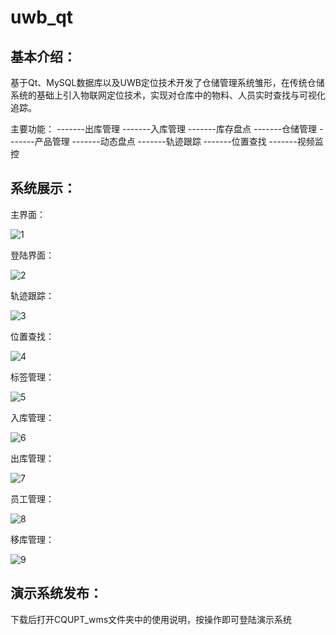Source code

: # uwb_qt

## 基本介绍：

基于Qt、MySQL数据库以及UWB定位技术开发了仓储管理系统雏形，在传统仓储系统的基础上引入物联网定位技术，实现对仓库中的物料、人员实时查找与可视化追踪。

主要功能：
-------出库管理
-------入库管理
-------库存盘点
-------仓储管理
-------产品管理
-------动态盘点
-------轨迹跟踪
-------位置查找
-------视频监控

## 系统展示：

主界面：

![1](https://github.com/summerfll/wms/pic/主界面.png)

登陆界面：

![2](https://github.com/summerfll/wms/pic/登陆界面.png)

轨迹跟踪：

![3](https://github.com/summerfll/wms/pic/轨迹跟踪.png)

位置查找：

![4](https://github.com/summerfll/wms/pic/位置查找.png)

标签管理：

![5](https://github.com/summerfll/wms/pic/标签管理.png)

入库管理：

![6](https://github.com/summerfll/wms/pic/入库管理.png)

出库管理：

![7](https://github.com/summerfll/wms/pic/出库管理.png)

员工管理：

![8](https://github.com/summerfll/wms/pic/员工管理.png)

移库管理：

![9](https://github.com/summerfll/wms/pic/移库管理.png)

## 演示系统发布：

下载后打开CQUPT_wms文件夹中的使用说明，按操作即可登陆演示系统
---
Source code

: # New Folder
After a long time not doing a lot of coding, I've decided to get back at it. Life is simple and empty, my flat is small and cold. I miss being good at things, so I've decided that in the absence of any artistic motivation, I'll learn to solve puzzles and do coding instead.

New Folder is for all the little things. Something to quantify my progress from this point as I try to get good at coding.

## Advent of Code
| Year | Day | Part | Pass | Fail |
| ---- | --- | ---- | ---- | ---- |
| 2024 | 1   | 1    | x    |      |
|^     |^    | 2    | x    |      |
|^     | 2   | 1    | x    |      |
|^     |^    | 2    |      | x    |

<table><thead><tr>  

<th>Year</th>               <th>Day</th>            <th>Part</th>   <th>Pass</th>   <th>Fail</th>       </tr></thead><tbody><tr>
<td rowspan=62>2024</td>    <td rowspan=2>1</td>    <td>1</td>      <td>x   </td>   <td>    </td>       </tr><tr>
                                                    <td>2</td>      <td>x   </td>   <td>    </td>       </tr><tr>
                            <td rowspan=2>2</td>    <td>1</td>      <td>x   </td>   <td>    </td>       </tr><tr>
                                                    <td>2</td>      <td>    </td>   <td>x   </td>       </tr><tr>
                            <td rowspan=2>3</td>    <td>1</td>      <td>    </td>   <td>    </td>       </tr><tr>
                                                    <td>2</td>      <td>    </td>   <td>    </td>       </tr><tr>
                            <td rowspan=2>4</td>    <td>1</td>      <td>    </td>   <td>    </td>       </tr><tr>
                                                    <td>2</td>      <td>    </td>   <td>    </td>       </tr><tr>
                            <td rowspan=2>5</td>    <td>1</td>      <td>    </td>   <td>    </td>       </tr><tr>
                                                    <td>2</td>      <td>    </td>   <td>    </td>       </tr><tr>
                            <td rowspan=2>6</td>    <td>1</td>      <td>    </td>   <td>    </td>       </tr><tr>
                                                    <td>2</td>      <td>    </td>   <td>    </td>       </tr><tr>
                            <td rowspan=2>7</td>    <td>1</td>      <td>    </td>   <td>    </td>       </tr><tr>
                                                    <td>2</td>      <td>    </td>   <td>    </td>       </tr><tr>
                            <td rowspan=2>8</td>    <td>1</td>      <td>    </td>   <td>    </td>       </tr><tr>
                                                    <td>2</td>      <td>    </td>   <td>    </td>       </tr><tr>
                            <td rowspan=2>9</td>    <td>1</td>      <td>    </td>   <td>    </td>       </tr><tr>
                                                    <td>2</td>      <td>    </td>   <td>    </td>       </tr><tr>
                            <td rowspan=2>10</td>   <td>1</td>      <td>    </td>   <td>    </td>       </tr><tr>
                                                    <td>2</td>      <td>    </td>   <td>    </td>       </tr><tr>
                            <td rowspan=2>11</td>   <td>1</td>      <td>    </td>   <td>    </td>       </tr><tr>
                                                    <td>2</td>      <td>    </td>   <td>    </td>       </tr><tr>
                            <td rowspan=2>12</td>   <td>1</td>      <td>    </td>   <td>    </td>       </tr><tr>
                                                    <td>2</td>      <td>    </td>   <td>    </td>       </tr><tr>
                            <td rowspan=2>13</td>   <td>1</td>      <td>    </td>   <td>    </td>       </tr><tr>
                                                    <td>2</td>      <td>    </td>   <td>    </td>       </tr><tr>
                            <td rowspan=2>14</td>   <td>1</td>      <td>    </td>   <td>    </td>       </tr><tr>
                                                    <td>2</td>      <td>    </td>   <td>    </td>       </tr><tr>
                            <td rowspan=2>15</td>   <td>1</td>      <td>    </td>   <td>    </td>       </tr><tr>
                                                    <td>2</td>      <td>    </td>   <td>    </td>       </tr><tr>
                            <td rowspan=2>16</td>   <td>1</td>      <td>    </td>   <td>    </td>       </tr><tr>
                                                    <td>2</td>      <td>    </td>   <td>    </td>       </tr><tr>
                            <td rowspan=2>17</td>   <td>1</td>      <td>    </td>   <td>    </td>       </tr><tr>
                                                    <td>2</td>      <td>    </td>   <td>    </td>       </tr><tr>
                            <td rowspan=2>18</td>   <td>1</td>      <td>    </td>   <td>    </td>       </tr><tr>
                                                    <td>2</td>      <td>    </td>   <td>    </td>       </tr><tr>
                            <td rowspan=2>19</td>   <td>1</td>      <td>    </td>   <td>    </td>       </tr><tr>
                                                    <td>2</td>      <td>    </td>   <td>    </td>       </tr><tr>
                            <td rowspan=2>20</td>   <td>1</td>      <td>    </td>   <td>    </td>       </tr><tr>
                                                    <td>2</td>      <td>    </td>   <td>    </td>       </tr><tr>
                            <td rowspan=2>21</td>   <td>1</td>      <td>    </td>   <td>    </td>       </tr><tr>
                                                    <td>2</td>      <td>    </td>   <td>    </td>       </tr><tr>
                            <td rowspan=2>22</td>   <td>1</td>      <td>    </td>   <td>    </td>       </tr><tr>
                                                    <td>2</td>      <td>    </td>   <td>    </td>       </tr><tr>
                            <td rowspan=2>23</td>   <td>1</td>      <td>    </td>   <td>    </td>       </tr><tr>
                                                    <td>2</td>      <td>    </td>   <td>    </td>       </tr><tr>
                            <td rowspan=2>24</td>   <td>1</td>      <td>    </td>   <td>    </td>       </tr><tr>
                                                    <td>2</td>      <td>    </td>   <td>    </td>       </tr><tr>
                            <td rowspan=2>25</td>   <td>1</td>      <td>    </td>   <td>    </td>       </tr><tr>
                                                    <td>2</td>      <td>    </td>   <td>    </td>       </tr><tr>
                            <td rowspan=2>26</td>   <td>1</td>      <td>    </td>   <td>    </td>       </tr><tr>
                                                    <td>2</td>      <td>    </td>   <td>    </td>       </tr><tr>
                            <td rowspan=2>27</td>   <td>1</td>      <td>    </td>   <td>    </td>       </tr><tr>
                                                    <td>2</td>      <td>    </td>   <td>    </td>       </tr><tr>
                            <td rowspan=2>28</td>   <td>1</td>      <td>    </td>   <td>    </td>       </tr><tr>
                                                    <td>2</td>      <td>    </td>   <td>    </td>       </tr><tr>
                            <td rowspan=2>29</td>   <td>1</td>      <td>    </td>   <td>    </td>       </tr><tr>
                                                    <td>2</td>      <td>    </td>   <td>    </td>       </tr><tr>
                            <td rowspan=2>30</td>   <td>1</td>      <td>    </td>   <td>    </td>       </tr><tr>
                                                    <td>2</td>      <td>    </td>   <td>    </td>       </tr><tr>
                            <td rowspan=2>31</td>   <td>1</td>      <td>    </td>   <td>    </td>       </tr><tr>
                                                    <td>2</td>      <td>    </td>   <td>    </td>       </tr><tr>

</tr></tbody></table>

• **Task directions**: In the material above, show every line where the word "tbody" turns up.

• **Response for this exercise**:
<th>Year</th>               <th>Day</th>            <th>Part</th>   <th>Pass</th>   <th>Fail</th>       </tr></thead><tbody><tr>
</tr></tbody></table>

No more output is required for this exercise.